The torchlighters for 2007

Unto every person there is a name

  
  

 

Holocaust Martyrs' and Heroes' Remembrance Day (Yom Hashoah in Hebrew) is a national day of commemoration in Israel, on which the six million Jews murdered in the Holocaust are memorialized. It is a solemn day, beginning at sunset on the 27th of the month of Nisan (Sunday evening, April 15, 2007) and ending the following evening, according to the traditional Jewish custom of marking a day. Places of entertainment are closed and memorial ceremonies are held throughout the country.

The central ceremonies, in the evening and the following morning, are held at Yad Vashem and are broadcast on the television. Marking the start of the day, in the presence of the Acting President of the State of Israel and the Prime Minister, dignitaries, survivors, children of survivors and their families, gather together with the general public to take part in the memorial ceremony at Yad Vashem in which six torches, representing the six million murdered Jews, are lit. The following morning, the ceremony at Yad Vashem begins with the sounding of a siren for two minutes throughout the entire country.
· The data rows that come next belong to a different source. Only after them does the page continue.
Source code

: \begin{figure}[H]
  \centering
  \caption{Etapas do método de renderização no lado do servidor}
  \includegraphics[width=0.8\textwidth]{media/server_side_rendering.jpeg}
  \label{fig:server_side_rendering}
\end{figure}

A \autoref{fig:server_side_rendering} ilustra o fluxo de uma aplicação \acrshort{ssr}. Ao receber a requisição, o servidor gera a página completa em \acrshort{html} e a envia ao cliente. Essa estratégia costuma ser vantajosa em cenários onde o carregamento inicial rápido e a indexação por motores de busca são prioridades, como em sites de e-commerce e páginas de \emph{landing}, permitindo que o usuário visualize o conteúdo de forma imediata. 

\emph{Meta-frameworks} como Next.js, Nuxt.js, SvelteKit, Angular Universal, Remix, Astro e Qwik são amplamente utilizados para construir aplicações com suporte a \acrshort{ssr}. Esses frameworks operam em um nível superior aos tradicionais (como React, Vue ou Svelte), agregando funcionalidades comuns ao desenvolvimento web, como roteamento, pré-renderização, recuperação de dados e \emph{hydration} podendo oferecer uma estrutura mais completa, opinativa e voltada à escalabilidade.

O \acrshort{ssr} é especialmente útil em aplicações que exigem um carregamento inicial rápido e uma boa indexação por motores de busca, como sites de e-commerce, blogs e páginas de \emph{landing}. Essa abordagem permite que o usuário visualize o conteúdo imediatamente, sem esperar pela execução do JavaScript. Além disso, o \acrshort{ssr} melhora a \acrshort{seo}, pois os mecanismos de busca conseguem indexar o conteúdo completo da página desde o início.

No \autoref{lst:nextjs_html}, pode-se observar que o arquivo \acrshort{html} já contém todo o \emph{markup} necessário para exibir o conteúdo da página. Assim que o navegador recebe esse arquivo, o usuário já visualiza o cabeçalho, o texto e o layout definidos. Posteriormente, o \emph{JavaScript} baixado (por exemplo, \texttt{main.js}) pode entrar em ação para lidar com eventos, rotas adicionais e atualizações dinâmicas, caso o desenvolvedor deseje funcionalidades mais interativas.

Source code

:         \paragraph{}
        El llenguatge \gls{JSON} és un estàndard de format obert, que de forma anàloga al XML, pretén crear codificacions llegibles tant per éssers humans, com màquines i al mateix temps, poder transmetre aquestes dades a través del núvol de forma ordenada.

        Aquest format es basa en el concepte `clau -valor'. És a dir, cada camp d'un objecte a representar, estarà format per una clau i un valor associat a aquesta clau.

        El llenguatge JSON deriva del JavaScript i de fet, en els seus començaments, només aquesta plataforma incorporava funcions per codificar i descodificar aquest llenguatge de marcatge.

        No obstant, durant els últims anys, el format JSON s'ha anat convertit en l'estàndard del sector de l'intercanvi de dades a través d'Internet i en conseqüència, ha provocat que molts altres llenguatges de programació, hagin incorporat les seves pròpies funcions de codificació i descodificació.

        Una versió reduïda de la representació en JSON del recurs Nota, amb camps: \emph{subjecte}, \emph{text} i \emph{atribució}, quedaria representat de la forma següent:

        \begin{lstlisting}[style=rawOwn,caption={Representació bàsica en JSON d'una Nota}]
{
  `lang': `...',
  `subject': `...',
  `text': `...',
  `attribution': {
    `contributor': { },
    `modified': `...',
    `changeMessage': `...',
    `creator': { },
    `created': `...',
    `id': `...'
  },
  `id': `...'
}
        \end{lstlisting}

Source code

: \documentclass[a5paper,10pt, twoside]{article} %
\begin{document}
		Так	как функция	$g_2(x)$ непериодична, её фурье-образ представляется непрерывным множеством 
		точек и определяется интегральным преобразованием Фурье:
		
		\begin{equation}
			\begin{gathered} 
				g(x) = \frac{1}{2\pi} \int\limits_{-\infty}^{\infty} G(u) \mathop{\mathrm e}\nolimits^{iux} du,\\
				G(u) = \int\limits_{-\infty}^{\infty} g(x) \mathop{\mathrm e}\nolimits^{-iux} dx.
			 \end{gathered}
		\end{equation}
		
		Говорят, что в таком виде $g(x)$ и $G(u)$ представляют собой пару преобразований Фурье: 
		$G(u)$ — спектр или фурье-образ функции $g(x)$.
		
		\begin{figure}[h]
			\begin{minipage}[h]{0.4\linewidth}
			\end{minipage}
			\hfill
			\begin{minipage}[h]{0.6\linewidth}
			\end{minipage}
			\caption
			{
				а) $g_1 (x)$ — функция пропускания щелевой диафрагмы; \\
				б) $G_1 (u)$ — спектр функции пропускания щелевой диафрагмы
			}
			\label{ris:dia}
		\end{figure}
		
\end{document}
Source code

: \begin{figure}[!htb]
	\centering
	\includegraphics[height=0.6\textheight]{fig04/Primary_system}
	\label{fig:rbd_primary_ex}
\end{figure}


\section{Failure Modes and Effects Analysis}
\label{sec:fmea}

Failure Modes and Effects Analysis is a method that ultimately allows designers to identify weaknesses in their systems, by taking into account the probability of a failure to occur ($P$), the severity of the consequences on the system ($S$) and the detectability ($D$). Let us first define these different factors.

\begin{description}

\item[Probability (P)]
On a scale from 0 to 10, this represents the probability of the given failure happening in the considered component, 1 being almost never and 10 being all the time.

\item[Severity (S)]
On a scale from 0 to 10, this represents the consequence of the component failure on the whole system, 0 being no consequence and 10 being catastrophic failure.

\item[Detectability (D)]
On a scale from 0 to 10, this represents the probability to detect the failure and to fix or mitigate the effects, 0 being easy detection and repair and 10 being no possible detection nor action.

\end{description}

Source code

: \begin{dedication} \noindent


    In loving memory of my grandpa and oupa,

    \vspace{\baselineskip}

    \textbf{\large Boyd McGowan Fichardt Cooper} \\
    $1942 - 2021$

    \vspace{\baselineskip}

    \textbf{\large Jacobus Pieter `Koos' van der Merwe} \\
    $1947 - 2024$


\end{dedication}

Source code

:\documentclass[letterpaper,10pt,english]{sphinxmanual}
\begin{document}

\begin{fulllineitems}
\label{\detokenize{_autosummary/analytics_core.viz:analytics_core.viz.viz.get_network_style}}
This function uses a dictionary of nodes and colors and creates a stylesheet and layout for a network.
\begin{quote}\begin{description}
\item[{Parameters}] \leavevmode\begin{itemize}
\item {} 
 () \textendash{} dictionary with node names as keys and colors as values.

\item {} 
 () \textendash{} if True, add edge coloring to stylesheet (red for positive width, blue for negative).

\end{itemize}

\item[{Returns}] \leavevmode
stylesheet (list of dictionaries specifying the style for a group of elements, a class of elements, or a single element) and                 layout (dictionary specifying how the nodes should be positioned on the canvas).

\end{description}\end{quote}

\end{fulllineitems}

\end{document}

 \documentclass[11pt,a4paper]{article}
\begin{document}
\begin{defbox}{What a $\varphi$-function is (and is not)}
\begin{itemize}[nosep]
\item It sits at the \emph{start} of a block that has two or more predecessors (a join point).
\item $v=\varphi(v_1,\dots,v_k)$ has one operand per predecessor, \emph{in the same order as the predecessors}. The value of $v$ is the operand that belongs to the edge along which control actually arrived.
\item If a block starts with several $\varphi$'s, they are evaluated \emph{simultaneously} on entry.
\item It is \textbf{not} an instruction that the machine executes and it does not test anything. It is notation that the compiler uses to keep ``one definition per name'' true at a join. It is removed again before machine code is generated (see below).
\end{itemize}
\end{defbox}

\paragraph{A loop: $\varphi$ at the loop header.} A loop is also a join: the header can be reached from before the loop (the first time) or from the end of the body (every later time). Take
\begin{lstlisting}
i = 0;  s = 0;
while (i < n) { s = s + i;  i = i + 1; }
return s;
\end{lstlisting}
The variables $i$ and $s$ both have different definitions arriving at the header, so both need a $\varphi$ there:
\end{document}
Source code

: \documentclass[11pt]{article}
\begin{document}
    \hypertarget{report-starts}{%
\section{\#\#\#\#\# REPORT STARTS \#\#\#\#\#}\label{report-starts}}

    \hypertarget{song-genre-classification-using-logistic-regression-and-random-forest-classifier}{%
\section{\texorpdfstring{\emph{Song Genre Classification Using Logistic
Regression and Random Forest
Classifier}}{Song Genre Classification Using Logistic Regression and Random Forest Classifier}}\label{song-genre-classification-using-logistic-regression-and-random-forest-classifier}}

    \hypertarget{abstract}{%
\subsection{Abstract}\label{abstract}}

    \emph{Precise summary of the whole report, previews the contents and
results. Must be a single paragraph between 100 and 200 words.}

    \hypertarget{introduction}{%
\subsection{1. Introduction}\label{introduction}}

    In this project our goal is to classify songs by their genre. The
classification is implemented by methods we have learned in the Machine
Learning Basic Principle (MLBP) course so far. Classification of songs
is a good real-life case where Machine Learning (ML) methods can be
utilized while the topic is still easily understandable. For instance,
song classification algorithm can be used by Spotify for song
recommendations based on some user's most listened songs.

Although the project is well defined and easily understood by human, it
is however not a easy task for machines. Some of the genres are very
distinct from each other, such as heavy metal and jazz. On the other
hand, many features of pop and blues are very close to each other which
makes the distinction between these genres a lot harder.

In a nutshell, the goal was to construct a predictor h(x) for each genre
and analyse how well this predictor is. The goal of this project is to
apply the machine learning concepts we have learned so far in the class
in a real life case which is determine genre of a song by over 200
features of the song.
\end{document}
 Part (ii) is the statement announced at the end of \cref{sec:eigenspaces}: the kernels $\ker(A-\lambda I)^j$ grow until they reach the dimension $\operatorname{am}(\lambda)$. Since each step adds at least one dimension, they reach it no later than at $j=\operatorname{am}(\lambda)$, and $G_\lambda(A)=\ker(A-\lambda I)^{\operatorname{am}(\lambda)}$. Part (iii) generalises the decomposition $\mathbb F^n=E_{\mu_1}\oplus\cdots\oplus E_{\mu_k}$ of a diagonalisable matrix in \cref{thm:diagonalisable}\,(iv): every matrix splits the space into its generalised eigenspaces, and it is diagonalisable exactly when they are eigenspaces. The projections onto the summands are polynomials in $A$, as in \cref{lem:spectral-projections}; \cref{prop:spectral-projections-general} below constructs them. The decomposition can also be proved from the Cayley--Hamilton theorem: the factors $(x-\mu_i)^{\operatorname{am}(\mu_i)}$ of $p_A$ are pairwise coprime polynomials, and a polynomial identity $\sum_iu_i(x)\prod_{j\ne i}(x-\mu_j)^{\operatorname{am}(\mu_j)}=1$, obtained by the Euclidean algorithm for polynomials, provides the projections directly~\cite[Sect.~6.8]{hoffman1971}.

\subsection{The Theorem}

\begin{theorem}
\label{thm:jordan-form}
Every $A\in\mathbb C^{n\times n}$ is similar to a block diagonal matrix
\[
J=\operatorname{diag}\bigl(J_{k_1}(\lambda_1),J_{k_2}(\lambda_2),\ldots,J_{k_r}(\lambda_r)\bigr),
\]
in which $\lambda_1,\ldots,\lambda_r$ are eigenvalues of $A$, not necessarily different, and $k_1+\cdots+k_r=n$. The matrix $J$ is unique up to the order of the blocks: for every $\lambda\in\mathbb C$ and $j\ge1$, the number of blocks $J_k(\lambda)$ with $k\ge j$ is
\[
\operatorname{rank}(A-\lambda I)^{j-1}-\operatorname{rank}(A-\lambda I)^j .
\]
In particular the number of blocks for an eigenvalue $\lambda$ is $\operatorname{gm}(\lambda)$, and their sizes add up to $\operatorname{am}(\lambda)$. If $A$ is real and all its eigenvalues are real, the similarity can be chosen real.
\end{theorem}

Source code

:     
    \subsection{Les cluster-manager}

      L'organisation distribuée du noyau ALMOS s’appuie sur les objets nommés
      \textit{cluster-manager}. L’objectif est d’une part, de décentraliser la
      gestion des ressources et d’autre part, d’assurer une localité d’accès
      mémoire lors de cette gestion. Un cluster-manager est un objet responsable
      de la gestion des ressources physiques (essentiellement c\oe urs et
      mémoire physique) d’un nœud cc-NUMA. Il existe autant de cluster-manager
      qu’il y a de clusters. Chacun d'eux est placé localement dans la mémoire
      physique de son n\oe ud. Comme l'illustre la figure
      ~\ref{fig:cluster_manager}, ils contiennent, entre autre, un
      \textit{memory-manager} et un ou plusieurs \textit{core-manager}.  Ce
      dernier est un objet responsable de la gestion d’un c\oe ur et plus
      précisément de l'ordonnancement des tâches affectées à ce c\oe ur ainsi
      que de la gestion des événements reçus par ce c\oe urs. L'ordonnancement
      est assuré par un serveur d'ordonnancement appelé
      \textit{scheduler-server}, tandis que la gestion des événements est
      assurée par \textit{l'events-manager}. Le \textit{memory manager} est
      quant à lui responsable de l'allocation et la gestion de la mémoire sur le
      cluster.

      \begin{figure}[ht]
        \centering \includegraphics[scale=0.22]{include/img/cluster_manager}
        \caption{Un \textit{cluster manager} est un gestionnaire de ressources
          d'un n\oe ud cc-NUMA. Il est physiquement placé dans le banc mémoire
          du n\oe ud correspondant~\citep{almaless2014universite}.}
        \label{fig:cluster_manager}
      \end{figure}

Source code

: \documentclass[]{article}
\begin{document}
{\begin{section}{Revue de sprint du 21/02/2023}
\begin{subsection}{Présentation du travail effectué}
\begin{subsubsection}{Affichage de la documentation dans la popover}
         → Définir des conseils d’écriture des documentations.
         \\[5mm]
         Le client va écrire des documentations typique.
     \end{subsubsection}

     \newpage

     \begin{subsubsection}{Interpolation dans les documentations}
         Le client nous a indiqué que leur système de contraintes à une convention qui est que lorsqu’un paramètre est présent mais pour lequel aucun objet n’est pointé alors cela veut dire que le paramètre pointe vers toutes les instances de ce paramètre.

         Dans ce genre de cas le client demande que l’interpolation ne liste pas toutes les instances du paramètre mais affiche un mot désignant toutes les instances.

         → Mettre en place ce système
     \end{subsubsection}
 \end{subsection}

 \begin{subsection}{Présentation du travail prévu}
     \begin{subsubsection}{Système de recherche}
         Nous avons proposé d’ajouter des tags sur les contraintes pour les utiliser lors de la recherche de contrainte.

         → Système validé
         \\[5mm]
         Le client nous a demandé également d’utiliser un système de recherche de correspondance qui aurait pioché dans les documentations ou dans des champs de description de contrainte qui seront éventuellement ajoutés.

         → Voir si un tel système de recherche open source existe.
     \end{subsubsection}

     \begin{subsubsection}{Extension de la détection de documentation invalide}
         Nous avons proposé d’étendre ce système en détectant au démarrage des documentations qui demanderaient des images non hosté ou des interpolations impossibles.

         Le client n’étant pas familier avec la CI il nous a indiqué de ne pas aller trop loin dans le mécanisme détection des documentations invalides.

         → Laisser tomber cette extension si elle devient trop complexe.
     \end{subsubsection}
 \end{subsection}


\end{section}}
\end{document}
For the duration of the sounding, work is halted, people walking in the streets stop, cars pull off to the side of the road and everybody stands at silent attention in reverence to the victims of the Holocaust.

Afterward, the focus of the ceremony at Yad Vashem is the laying of wreaths at the foot of the six torches, by dignitaries and the representatives of survivor groups and institutions. Other sites of remembrance in Israel, such as the Ghetto Fighters' Kibbutz and Kibbutz Yad Mordechai, also host memorial ceremonies, as do schools, military bases, municipalities and places of work.
 
The theme of Holocaust Remembrance Day this year is "Bearing witness". Each of the tens of thousands of written, audio and video testimonies of survivors have been recorded adds one more fragment of information about the Holocaust, one more piece in a picture of unimaginable cruelty and mass murder. The personal stories present the Jews as human beings, restoring their identities.


Message from Dalia Itzik,
Acting President of the State of Israel and Speaker of the Knesset

This year, Holocaust Martyrs’ and Heroes’ Remembrance Day will be dedicated to witnesses and testimonies “So that the generations to come might know” (Psalms 78, 6).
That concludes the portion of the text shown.